Its catchment zone encompasses the suburbs of Frenchs Forest, Oxford Falls, Beacon Hill, Allambie Heights, and Seaforth.

== History ==
The formation of The Forest High School was the result of a campaign by a representative body known as The Forest High School Promotion Committee formed on 1 November 1958. The committee members were anxious to have established a co-educational high school that would cater for the educational needs of the suburbs of Frenchs Forest, Forestville, Beacon Hill and Terrey Hills and Narraweena.

On 31 January 1961, Stage One of construction was completed and The Forest High School opened with an initial enrolment of 318 students and a staff of 14 teachers under the principalship of Edward George Bell, who had been headmaster of Fairfield Boys' High School. The Latin school motto Spectemur Agendo - let us be judged by our actions - was chosen by the pioneer students and staff, while the school crest was designed by the art teacher. Originally called "French's Forest High School", on 2 August 1961 the Minister for Education, Ernest Wetherell announced the name had changed to "The Forest High School".

By 1963, Stage Three of the building program was completed with the three major buildings and enrolments had increased to 963 students. 1963 also saw the completion of the Assembly Hall in time for the second annual Speech Night on 9 April. The School magazine, "Yarrabee", was first issued in the same year.

By 1964 it was considered that the school had reached the level necessary for an official opening. This occurred on Saturday 24 October 1964, attended by the Director-General of Education, Harold Wyndham, the state Member for Wakehurst, Dick Healey, and the Minister for Education, Ernest Wetherell, and was officially opened by the Governor of New South Wales, Lieutenant-General Sir Eric Woodward.

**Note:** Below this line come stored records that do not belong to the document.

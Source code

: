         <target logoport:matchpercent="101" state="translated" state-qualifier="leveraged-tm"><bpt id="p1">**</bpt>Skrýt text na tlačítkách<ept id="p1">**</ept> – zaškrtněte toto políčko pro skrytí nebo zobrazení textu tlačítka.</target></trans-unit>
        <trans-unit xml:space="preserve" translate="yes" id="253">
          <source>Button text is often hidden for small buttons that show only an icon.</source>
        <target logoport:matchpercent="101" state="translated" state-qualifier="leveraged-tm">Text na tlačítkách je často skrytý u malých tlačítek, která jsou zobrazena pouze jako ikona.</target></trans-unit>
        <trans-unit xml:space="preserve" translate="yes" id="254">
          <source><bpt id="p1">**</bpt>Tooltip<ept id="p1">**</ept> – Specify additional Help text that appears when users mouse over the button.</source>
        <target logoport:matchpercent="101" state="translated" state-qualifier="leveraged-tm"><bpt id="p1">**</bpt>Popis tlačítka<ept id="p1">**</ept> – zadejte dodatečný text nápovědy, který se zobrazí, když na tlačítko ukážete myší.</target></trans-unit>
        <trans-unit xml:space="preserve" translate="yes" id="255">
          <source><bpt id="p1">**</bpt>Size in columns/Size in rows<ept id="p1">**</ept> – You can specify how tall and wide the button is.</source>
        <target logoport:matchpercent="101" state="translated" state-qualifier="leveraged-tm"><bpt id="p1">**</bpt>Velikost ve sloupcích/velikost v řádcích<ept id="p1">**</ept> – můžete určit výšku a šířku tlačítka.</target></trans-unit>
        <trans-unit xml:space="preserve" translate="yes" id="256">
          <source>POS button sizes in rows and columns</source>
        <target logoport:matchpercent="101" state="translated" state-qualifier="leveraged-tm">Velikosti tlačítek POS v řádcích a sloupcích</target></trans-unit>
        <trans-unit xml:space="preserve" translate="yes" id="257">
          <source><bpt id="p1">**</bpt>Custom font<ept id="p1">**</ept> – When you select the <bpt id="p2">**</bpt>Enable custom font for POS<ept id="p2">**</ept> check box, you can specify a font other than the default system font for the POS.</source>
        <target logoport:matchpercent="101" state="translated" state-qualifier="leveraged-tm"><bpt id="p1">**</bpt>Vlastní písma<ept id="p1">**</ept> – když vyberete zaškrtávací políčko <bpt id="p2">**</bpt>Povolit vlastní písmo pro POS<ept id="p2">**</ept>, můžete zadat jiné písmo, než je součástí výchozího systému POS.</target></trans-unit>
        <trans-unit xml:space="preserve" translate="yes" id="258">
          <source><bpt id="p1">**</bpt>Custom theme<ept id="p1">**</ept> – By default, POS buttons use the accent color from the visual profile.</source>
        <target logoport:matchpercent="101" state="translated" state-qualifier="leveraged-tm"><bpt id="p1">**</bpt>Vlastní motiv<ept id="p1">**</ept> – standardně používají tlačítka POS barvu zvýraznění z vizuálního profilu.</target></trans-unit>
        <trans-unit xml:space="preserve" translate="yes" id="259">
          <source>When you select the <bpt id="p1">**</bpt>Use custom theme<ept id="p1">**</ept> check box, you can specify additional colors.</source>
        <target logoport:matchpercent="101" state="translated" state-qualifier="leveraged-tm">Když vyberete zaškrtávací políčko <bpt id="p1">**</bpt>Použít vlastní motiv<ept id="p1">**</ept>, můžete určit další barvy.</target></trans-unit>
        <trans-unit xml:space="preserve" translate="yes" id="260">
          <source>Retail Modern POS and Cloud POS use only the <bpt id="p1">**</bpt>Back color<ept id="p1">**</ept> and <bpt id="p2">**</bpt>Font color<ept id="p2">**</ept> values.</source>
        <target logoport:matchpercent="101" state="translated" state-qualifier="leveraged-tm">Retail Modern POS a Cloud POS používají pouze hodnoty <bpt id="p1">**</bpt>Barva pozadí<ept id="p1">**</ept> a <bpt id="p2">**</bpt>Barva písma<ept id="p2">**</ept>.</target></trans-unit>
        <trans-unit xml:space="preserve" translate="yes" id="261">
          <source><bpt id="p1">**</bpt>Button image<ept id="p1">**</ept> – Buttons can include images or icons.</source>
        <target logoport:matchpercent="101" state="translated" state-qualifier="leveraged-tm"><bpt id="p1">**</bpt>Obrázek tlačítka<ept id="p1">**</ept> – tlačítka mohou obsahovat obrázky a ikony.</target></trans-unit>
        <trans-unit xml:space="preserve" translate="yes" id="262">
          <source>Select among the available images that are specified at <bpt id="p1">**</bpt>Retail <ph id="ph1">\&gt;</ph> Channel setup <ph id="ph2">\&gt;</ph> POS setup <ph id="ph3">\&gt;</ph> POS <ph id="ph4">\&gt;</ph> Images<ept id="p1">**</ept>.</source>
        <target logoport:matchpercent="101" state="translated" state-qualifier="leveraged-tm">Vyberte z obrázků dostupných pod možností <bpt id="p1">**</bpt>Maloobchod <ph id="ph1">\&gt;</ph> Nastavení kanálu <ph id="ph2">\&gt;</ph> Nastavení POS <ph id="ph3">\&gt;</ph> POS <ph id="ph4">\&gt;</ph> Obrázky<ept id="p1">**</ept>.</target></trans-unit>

The 1960s witnessed the beginnings of the musical program with the formation of the school orchestra, band and choir. The Forest high won the 1963 trophies for Inter-Zone junior athletics and swimming. In 1969 D block and the gymnasium were opened to accommodate the growing number of students. The final stage of building was completed in 1976 with the opening of the Library.

===School Relocation===
In late 2016, it was revealed that the site of The Forest High School was being considered for rezoning by the Department of Planning and Environment, which would see the school replaced by a new high-density Frenchs Forest town centre next to the Northern Beaches Hospital and the school moved to a new site in the suburb at or near the Warringah Aquatic Centre on the other side of Warringah Road. The Forest High School has been relocated to 187 Allambie Road, Allambie Heights, taking over a portion of the Frenchs Forest Cerebral Palsy Alliance Centre.

== Principals ==

| Years | Principal |
|---|---|
| 1961–1965 | Edward George Bell BSc Dip.Ed. |
| 1966–1977 | F. W. Bailey B.Ec. |
| 1977–1983 | L. R. Woods BSc Dip.Ed. |
| 1984–1985 | J. Hensley B.A. Dip.Ed. |
| 1986–1992 | M. Armstrong B.A. Dip.Ed. |
| 1992–2002 | Patrick Kidd B.A. Dip.Ed |
| 2002–2008 | Peter Gillam MEd B.A. B.Ec. Grad.Dip.Ed. |
| 2009–2021 | Rosemary McDowall B.A. BEd Dip.Ed. |
| 2022–present | Nathan Lawler B.A. BEd |

==Notable alumni==

- Garry Gary Beers – Musician, best known as a member of INXS.
- Peter Debnam – NSW Liberal Party politician, Leader of Opposition 2005–2007
- Tim Farriss – Musician, best known as a member of INXS.
- James Kerley – TV and radio presenter
- Bill Leak – editorial cartoonist for The Australian.
- Ian Martin – Rugby League player, 1972, 1973, 1976, 1978 premiership player, played for Manly Warringah Sea Eagles.
- Matthew Myers – Judge of the Federal Circuit Court of Australia and adjunct professor at the Faculty of Law, University of New South Wales.
- Nadje Noordhuis – Jazz Trumpeter & Composer
- Kirk Pengilly – Musician, best known as a member of INXS.
- Jim McKay – former Australian Wallabies Rugby Union team assistant coach and Queensland assistant coach – premiers 2011, 2021. Coach Brisbane City.
- Anna Wood – schoolgirl who died after taking ecstasy.